## Your goal
Could you find each line of the data below that contains the word "than" and copy those lines?

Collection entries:

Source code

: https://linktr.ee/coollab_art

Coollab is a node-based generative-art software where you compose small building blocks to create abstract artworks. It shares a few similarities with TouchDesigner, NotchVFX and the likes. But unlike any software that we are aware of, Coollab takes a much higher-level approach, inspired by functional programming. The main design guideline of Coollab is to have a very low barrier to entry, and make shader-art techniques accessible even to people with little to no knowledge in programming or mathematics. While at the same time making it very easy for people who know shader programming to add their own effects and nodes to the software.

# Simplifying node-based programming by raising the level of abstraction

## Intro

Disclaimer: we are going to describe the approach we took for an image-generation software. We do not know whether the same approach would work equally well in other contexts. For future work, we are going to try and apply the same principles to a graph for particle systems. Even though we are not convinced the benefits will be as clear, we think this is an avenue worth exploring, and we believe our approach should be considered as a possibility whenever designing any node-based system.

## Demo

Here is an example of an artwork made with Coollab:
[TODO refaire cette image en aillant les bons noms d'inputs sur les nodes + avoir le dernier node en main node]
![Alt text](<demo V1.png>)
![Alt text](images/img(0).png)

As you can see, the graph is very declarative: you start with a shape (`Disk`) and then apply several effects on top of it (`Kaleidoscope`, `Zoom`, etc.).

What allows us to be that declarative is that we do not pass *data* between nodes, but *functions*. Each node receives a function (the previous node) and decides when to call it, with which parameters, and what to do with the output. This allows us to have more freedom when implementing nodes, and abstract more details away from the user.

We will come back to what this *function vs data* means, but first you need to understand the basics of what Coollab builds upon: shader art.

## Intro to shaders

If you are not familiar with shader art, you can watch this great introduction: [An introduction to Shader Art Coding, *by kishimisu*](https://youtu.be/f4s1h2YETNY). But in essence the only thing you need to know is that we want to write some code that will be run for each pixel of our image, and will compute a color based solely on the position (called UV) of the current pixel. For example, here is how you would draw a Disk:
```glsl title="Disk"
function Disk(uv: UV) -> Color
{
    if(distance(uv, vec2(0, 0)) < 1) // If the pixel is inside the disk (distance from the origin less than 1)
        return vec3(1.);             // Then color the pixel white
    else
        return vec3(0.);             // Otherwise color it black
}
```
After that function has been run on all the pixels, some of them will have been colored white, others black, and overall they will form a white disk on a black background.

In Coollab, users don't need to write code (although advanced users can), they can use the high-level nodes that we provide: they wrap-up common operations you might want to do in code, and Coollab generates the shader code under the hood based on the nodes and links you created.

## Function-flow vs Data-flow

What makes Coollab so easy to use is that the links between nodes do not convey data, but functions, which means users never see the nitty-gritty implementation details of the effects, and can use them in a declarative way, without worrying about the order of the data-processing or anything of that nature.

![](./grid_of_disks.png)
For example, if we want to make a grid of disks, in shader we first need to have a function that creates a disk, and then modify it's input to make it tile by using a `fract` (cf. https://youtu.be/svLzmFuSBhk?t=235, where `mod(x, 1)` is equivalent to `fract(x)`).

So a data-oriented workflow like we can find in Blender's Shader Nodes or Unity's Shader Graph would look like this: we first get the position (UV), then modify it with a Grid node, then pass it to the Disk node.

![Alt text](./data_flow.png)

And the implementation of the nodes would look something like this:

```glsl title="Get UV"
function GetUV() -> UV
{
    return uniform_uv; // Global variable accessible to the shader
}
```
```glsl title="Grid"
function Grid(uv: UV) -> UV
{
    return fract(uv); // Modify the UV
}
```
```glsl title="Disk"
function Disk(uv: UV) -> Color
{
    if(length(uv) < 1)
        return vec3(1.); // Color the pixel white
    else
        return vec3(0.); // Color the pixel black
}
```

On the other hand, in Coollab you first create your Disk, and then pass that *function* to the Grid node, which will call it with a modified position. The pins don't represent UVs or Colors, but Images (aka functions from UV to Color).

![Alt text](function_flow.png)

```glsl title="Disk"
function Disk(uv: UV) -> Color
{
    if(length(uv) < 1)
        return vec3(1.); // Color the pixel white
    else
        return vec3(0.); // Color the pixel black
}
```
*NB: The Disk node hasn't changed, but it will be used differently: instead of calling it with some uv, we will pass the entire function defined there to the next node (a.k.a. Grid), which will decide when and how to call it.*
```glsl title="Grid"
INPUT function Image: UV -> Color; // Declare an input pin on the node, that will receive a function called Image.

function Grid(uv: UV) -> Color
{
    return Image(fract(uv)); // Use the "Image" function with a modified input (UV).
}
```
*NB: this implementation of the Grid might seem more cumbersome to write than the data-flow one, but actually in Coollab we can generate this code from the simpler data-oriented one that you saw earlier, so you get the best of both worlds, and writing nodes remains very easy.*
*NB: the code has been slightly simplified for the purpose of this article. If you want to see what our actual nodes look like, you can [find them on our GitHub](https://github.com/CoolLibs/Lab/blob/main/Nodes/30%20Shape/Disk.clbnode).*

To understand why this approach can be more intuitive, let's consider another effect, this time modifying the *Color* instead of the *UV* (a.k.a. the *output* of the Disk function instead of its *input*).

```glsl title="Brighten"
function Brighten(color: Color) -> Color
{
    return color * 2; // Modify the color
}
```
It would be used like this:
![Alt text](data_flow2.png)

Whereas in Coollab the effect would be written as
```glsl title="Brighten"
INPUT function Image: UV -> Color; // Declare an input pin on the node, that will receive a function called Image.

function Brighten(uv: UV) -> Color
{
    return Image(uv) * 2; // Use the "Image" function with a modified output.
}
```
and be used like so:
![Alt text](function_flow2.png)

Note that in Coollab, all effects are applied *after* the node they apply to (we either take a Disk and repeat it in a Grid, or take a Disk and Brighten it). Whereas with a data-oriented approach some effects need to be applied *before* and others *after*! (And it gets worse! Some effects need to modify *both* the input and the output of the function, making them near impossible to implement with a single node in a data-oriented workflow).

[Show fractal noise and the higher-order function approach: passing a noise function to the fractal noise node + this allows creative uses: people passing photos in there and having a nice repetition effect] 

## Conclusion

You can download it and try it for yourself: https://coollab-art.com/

## Written answer
    if(distance(uv, vec2(0, 0)) < 1) // If the pixel is inside the disk (distance from the origin less than 1)
*NB: this implementation of the Grid might seem more cumbersome to write than the data-flow one, but actually in Coollab we can generate this code from the simpler data-oriented one that you saw earlier, so you get the best of both worlds, and writing nodes remains very easy.*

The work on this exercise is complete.